Wow,

thanks for putting the poem online, Haukur. This is very cool! I
like the idea that all the snakes in the snake-pit have their own
names. Okay, it's a poetic device, but I just picture Atli doting
on his slithery pets. I wonder if [*insert modern tyrant of
choice*] takes as much care of their snake-pit.

Orthographical query. In st. 1 fœtr (foetr), 6 rœkir (roekir), 9
brœðrum (broedrum). But st. 3 sætara (saetara), 2 hrærði (hraerdi),
18 glæpum (glaepum). In 12, 13 and 14, is `hlær mik' an alternative
way of saying `hlœgir mik' (hloegir)?

"margt er þar úrelt" -– it was the use of the French word `reins'
for kidneys that surprised me. Even the Oxford English Dictionary
doesn't have that, as far as I can see. "ýmislegt misskilið"—-any
instructive examples? Or is that our homework?

In st. 7, `oss um véla' is translated "deceive us both". Is the
plural often used in place of the dual in Old Norse, or would the
plural normally be a sure sign that more than two people are
referred to?

I'll have a closer look later...

*

Gunnarsslagr is one of the tunes played by Gestr in Nornagests þáttr.

Tekr Gestr hörpu sína ok slær vel ok lengi um kveldit, svá at öllum
þykkir unað í á at heyra, ok slær þó Gunnarsslag bezt. Ok at lyktum
slær hann Guðrúnarbrögð in fornu. Þau höfðu menn eigi fyrr heyrt. Ok
eptir þat sváfu menn af um nóttina. [
http://www.snerpa.is/net/forn/nornages.htm ].

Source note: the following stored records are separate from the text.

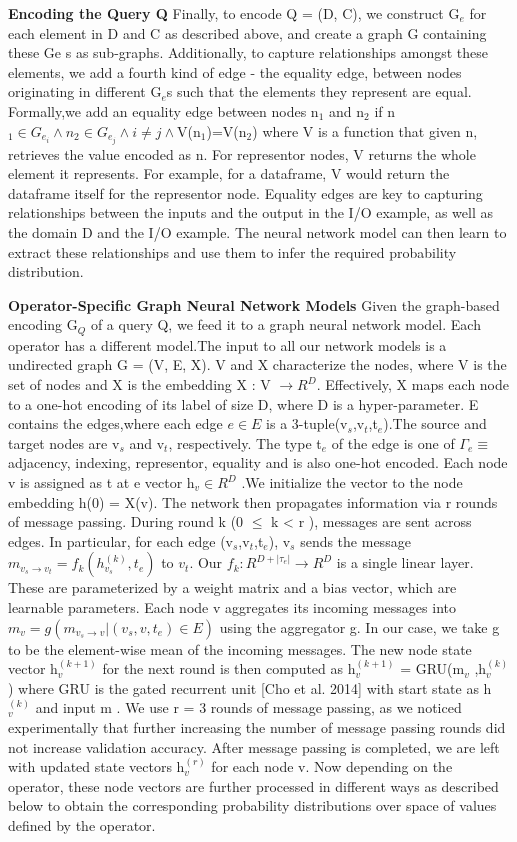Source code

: \documentclass{article}
\begin{document}
\textbf{Encoding the Query Q} Finally, to encode Q = (D, C), we construct G$_e$ for each element in D and C as described above, and create a graph G containing these Ge s as sub-graphs. Additionally, to capture relationships amongst these elements, we add a fourth kind of edge - the equality edge, between nodes originating in different G$_e$s such that the elements they represent are equal. Formally,we add an equality edge between nodes n$_1$ and n$_2$ if n$_1 \in G_{e_i} \wedge n_2 \in G_{e_j} \wedge i\neq j \wedge$V(n$_1$)=V(n$_2$) where V is a function that given n, retrieves the value encoded as n. For representor nodes, V returns the whole element it represents. For example, for a dataframe, V would return the dataframe itself for the representor node. Equality edges are key to capturing relationships between the inputs and the output in the I/O example, as well as the domain D and the I/O example. The neural network model can then learn to extract these relationships and use them to infer the required probability distribution.

\textbf{Operator-Specific Graph Neural Network Models} Given the graph-based encoding G$_Q$ of a query Q, we feed it to a graph neural network model. Each operator has a different model.The input to all our network models is a undirected graph G = (V, E, X). V and X characterize the nodes, where V is the set of nodes and X is the embedding X : V $\rightarrow R^D$. Effectively, X maps each node to a one-hot encoding of its label of size D, where D is a hyper-parameter. E contains the edges,where each edge $e\in E $ is a 3-tuple(v$_s$,v$_t$,t$_e$).The source and target nodes are v$_s$ and v$_t$, respectively. The type t$_e$ of the edge is one of $\Gamma _e \equiv$ {adjacency, indexing, representor, equality} and is also one-hot encoded. Each node v is assigned as t at e vector h$_v \in R^D$ .We initialize the vector to the node embedding h(0) = X(v). The network then propagates information via r rounds of message passing. During round k (0 $\leq$ k < r ), messages are sent across edges. In particular, for each edge (v$_s$,v$_t$,t$_e$), v$_s$ sends the message $m_{v_s \rightarrow v_t} = f_k(h^{(k)}_{v_s},t_e )$ to $v_t$. Our $f_k : R^{D+|\tau_e|} → R^D$ is a single linear layer. These are parameterized by a weight matrix and a bias vector, which are learnable parameters. Each node v aggregates its incoming messages into $m_{v} = g({m_{v_s \rightarrow v}|(v_s,v,t_e) \in E})$ using the aggregator g. In our case, we take g to be the element-wise mean of the incoming messages. The new node state vector h$^{(k+1)}_v$ for the next round is then computed as h$^{(k+1)}_v$ = GRU(m$_v$ ,h$^{(k)}_v$) where GRU is the gated recurrent unit [Cho et al. 2014] with start state as h$^{(k)}_v$ and input m . We use r = 3 rounds of message passing, as we noticed experimentally that further increasing the number of message passing rounds did not increase validation accuracy. After message passing is completed, we are left with updated state vectors h$^{(r)}_v$ for each node v. Now depending on the operator, these node vectors are further processed in different ways as described below to obtain the corresponding probability distributions over space of values defined by the operator.
\end{document}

...and Guest took his harp and played it well till far into the
evening, so that it was a joy to all who heard him. What he rendered
best was The Harping of Gunnar; and last of all he played the
ancient Wiles of Guthrun, neither of which they had heard before.
And after that they went to sleep for the night.

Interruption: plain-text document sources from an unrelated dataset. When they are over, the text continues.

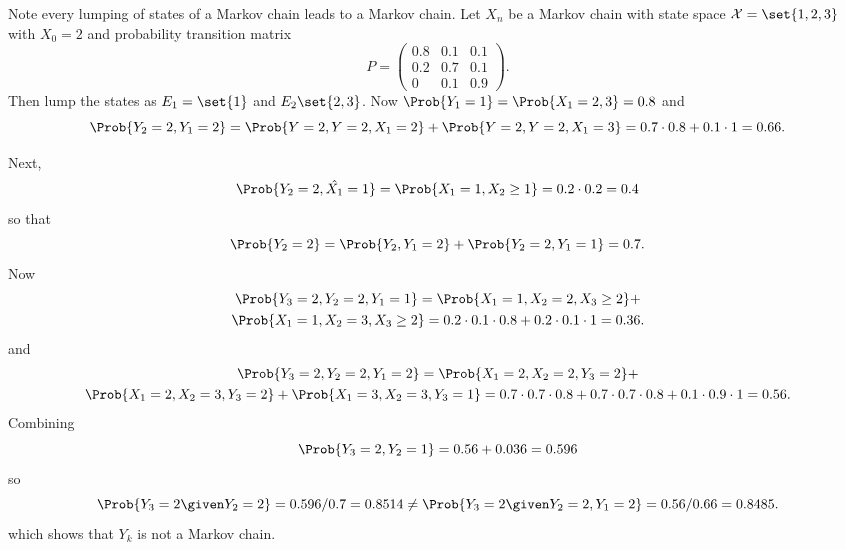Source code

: \documentclass[12pt]{article}
\begin{document}
  \begin{example}
    Note every lumping of states of a Markov chain leads to a Markov
    chain. Let $X_n$ be a Markov chain with state space $\mathcal{X} =
    \set{1,2, 3}$ with $X_0 = 2$ and probability transition matrix
    \[
      P =   \begin{pmatrix}
    0.8 & 0.1 & 0.1 \\
    0.2 & 0.7 & 0.1 \\
    0   & 0.1 & 0.9
  \end{pmatrix}.
    \]
    Then lump the states as $E_1 = \set{1}$ and $E_2 \set{2,3}$.  Now
    \( \Prob{Y_1 = 1} = \Prob{X_1 = 2,3} = 0.8 \) and
    \[
    \Prob{Y_2 = 2, Y_1 = 2} = \Prob{Y = 2, Y
      =2, X_1 = 2} + \Prob{Y = 2, Y=2, X_1 = 3} 
    = 0.7 \cdot 0.8 + 0.1 \cdot 1 = 0.66.
    \]

    Next,
    \[
      \Prob{Y_2 = 2, \hat{X_1} = 1} = \Prob{X_1 = 1, X_2 \ge 1}
      = 0.2 \cdot 0.2 = 0.4
    \]
    so that
    \[
      \Prob{Y_2 = 2} = \Prob{Y_2, Y_1 = 2} + \Prob{Y_2=2, Y_1 = 1} = 0.7.
    \]
    Now
    \begin{multline*}
      \Prob{Y_3 = 2, Y_2=2, Y_1=1} = \Prob{X_1=1, X_2=2, X_3 \ge 2} +\\
       \Prob{X_1=1, X_2=3, X_3 \ge 2} = 0.2 \cdot 0.1 \cdot 0.8 + 0.2
       \cdot 0.1 \cdot 1 = 0.36.
     \end{multline*}
     and
    \begin{multline*}
      \Prob{Y_3 = 2, Y_2=2, Y_1=2} = \Prob{X_1=2, X_2=2, Y_3 =2} +\\
       \Prob{X_1=2, X_2=3, Y_3 =2} + \Prob{X_1=3, X_2=3, Y_3 =1} = 0.7 \cdot 0.7 \cdot 0.8 + 0.7
       \cdot 0.7 \cdot 0.8 + 0.1 \cdot 0.9 \cdot 1 = 0.56.
     \end{multline*}
     Combining
     \[
       \Prob{Y_3 = 2, Y_2 = 1} = 0.56 + 0.036 = 0.596
     \]
     so
     \[
       \Prob{Y_3=2 \given Y_2 = 2} = 0.596/0.7 = 0.8514 \ne \Prob{Y_3
         = 2 \given Y_2 = 2, Y_1=2} = 0.56/0.66 = 0.8485.
     \]
     which shows that $Y_k$ is not a Markov chain.
  \end{example}
\end{document}
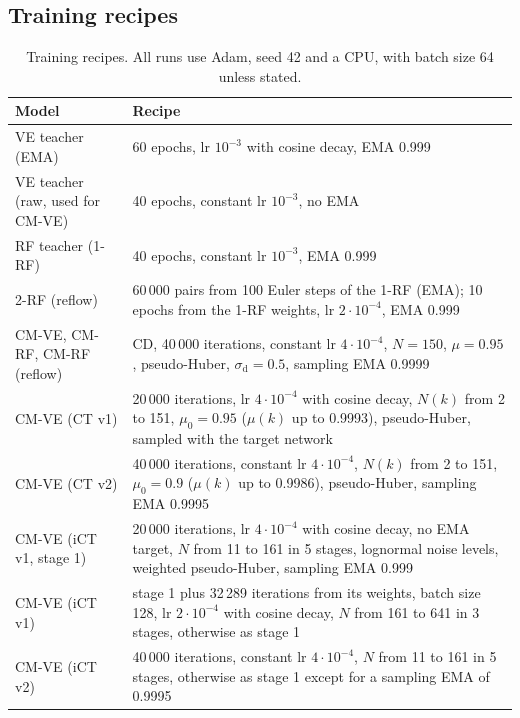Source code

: \documentclass{article}
\begin{document}
\subsection{Training recipes}
\label{sec:app_recipes}

\begin{table}[H]
  \caption{Training recipes. All runs use Adam, seed 42 and a CPU, with batch
  size 64 unless stated.}
  \label{tab:recipes}
  \centering
  \footnotesize
  \begin{tabular}{p{3.4cm}p{8.9cm}}
    \toprule
    Model & Recipe \\
    \midrule
    VE teacher (EMA) & 60 epochs, lr $10^{-3}$ with cosine decay, EMA 0.999 \\
    VE teacher (raw, used for CM-VE) & 40 epochs, constant lr $10^{-3}$, no EMA \\
    RF teacher (1-RF) & 40 epochs, constant lr $10^{-3}$, EMA 0.999 \\
    2-RF (reflow) & 60\,000 pairs from 100 Euler steps of the 1-RF (EMA); 10 epochs from the 1-RF weights, lr $2\cdot10^{-4}$, EMA 0.999 \\
    CM-VE, CM-RF, CM-RF (reflow) & CD, 40\,000 iterations, constant lr $4\cdot10^{-4}$, $N = 150$, $\mu = 0.95$, pseudo-Huber, $\sigma_\text{d} = 0.5$, sampling EMA 0.9999 \\
    CM-VE (CT v1) & 20\,000 iterations, lr $4\cdot10^{-4}$ with cosine decay, $N(k)$ from 2 to 151, $\mu_0 = 0.95$ ($\mu(k)$ up to 0.9993), pseudo-Huber, sampled with the target network \\
    CM-VE (CT v2) & 40\,000 iterations, constant lr $4\cdot10^{-4}$, $N(k)$ from 2 to 151, $\mu_0 = 0.9$ ($\mu(k)$ up to 0.9986), pseudo-Huber, sampling EMA 0.9995 \\
    CM-VE (iCT v1, stage 1) & 20\,000 iterations, lr $4\cdot10^{-4}$ with cosine decay, no EMA target, $N$ from 11 to 161 in 5 stages, lognormal noise levels, weighted pseudo-Huber, sampling EMA 0.999 \\
    CM-VE (iCT v1) & stage 1 plus 32\,289 iterations from its weights, batch size 128, lr $2\cdot10^{-4}$ with cosine decay, $N$ from 161 to 641 in 3 stages, otherwise as stage 1 \\
    CM-VE (iCT v2) & 40\,000 iterations, constant lr $4\cdot10^{-4}$, $N$ from 11 to 161 in 5 stages, otherwise as stage 1 except for a sampling EMA of 0.9995 \\
    \bottomrule
  \end{tabular}
\end{table}
\end{document}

(From the translation by Joseph Harris [
http://www.courses.fas.harvard.edu/~ext12129/Thattr/ThattrofNornagest
.html ])

On "The Harping of Gunnar," Harris notes, "a lost poem. The legend
here referred to is told in Völsunga Saga, ch. 37 (and elsewhere),
doubtless from an old lay." On "The Ancient Wiles of Guthrún,"
(great name that!) Harris notes, "It is generally believed that this
is the name of another lost heroic poem. But the title may possibly
mean The Adventure of Guthrún, in which case the poem referred to
may be the well-known Ancient Lay of Guthrún (Guðrúnarkviða hin
forna). This latter poem is alluded to in ch. 9 below under the
title of Guðrúnarræða."

Thinks: `þau...eigi' is translated "neither of which" here. But
since `brögð' is itself neuter plural, I wonder if it could be just
the latter tune that they hadn't heard before?

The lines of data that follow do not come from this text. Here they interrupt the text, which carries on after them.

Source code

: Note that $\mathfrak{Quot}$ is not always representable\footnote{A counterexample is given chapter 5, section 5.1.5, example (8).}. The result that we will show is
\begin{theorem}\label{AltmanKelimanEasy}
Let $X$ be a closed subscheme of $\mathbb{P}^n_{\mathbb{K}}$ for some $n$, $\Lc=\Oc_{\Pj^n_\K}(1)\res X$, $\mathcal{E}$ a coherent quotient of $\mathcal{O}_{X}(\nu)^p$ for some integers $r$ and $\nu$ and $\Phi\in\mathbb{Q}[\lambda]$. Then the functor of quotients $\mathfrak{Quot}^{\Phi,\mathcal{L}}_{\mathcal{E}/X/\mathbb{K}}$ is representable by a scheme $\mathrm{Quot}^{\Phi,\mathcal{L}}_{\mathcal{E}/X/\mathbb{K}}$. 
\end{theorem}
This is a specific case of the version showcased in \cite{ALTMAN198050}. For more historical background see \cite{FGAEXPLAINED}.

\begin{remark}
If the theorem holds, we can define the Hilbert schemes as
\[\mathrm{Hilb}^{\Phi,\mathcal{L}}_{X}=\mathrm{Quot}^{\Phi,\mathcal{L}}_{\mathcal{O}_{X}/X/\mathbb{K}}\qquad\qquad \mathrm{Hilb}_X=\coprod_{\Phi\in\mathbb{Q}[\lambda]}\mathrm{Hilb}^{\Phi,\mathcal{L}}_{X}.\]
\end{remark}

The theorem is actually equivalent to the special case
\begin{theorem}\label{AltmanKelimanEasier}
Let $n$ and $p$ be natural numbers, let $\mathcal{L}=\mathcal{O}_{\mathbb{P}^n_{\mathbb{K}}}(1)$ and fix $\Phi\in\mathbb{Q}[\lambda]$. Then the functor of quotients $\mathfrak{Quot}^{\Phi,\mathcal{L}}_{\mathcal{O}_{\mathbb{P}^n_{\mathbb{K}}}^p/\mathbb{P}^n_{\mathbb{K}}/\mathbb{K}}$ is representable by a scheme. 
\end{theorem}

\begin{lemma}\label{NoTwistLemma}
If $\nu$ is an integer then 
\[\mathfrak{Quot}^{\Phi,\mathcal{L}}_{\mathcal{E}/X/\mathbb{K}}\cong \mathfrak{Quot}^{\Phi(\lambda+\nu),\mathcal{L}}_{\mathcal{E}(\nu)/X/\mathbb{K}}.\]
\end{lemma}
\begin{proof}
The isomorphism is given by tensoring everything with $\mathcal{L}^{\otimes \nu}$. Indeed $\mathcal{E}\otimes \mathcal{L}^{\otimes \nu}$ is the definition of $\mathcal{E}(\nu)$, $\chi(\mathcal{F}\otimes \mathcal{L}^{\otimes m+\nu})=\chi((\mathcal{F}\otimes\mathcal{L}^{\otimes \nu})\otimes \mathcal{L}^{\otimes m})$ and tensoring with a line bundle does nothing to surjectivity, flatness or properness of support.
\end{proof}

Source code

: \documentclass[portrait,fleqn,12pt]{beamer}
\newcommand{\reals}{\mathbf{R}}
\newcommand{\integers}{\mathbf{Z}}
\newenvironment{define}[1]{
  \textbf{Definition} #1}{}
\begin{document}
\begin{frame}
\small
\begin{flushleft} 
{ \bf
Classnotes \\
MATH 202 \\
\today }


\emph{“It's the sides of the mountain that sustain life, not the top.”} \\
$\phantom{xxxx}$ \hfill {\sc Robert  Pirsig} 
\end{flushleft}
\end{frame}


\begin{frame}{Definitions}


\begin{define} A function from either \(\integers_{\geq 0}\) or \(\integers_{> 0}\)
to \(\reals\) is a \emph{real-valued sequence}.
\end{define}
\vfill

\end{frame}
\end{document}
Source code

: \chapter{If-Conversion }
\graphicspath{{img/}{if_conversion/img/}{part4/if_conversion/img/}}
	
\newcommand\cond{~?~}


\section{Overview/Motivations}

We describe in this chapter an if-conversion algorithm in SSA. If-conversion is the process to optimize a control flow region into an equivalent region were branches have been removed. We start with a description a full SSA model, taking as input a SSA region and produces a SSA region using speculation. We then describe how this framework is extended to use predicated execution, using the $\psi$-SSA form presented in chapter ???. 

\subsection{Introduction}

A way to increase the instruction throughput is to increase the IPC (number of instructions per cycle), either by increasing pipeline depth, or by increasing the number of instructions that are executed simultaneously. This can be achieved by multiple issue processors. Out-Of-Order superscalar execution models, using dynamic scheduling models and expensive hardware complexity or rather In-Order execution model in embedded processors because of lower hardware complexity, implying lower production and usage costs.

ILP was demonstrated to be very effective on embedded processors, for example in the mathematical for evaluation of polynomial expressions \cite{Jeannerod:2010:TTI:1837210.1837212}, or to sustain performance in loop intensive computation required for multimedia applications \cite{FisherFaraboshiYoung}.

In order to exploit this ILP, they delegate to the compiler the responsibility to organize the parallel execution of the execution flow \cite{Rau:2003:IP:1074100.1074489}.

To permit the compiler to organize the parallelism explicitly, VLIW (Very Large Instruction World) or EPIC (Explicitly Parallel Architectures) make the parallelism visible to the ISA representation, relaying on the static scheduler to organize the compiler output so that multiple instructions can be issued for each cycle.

Anyway, from Harris's translation of The Thattr of Nornagest, ch. 9:

Guest replied: "It is generally believed that Guthorm the son of
Gjuki ran a sword through him while he was asleep in bed with
Guthrun. On the other hand, Germans say that Sigurth was slain in
the forest. In the Guthrúnar-rætha again it is stated that Sigurth
and the sons of Gjuki had ridden to a gathering and that they slew
him then. But one thing is agreed by all--that they set on him when
he was down and off his guard, and that they were guilty of gross
treachery toward him."

He notes, "This is no doubt the poem commonly called Guðrúnarkviða
hin forna, the opening of which narrates how Sigurth's horse came
home riderless."

But in place of "in the Guthrúnar-rætha...", Fornaldarsögur
Norðurlanda (the edition from which the Icelandic fornaldarsögur
texts made available by Zoe Borovsky derive) has: En igðurnar sögðu
svá, at Sigurðr ok Gjúka synir hefði riðit til þings nokkurs ok þá
dræpi þeir hann. (Cleasby-Vigfússon: "igða, f. a kind of bird, the
nuthach, Norse [i.e. Norwegian] egde, Sitta europaea." These were
the birds that Sigurðr heard as he was cooking Fáfnir´s heart.
Mentioned in the prose of Fáfnismál, in Völsunga saga and
Skáldskaparmál, but not I think in Guðrúnarkviða hin forna.)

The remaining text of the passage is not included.